The tell of Ashara, in the right bank of the Syrian Middle Euphrates, around eighty km north of the Iraqi border, has been identified as the site of the third and second millennium B. C. city of Terqa since the beginning of XXth century. A first sounding, made by a French team in 1923, revealed already the importance of this Mesopotamian town during the Bronze Age, but a real program of excavations started only later, in 1975, with the work of the University of California- Los Angeles Mission, under the direction of Profs. G. and M. Buccellati. Since 1987 a French team, guided by Prof. O. Rouault, has continued the researches in this site and in its area.

The excavations have uncovered, in the parts of the tell free from modern houses, the remains of the third millennium city walls. During the Middle Bronze II, Terqa is supposed to be under the political control of her powerful neighbor, Mari, following her history until this city was destroyed by Hammurabi of Babylon. A large building area has been excavated corresponding to this period, with many texts and other kind of documents. After Mari, Terqa became the political and economic center of the Middle Euphrates almost until the end of the Bronze Age, as capital of the kingdom of Khana, controlled, finally, by the Mitannian power.

The contemporary remains of this period in Ashara - houses, a temple, some workshops, and extensive archives - are most important, illustrating a "Dark Age" in the rest of Syro-Mesopotamia. Later, during the Iron Age, the town seems to know a period of crisis and abandonment, but in the ninth century B.C. Terqa, now called Sirqu, is again described by the Assyrian royal inscriptions as a political regional center, to become part of the Neo-assyrian empire. Only a basalt stela with a cuneiform inscription, and some tombs, document this period.

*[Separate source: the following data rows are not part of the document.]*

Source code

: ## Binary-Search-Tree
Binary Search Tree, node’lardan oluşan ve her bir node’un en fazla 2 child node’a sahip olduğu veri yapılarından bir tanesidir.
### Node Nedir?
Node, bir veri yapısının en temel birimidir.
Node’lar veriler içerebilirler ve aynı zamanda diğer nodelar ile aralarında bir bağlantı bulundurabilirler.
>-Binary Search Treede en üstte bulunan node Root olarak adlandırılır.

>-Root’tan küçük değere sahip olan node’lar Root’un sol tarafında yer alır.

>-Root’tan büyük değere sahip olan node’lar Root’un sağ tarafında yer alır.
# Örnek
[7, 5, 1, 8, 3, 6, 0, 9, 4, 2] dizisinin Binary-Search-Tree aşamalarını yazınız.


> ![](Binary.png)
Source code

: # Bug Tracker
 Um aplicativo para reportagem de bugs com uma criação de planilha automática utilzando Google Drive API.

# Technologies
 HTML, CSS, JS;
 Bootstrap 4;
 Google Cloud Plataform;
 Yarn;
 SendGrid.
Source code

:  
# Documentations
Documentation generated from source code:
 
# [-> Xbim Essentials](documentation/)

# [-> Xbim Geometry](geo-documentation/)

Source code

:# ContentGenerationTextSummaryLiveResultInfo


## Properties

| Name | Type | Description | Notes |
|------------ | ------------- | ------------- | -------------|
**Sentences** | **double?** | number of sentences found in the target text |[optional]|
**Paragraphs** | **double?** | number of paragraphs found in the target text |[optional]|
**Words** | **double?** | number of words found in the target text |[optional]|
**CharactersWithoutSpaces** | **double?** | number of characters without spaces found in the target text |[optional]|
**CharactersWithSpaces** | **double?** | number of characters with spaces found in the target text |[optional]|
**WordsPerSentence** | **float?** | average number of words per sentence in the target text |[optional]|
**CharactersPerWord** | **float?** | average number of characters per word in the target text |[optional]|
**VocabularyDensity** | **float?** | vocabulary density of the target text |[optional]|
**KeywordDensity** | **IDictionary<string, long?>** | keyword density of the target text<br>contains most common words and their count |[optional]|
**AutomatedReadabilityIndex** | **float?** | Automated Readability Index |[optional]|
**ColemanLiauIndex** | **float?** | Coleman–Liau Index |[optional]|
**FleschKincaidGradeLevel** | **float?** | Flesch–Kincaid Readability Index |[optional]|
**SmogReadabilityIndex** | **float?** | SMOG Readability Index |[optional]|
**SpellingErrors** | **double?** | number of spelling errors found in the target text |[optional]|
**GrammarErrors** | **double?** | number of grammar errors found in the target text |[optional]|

The archaeological research in this site and its area can give us a new insight of the relationship between human, and urban society, with the natural milieu of the steppe around the Euphrates Valley. Through the history of Terqa we can see the structure and the development of an local society and culture, its original characters and its relationship - of resistance or of assimilation - with the greatest powers and civilizations, like Sumer, Babylonia or Assyria.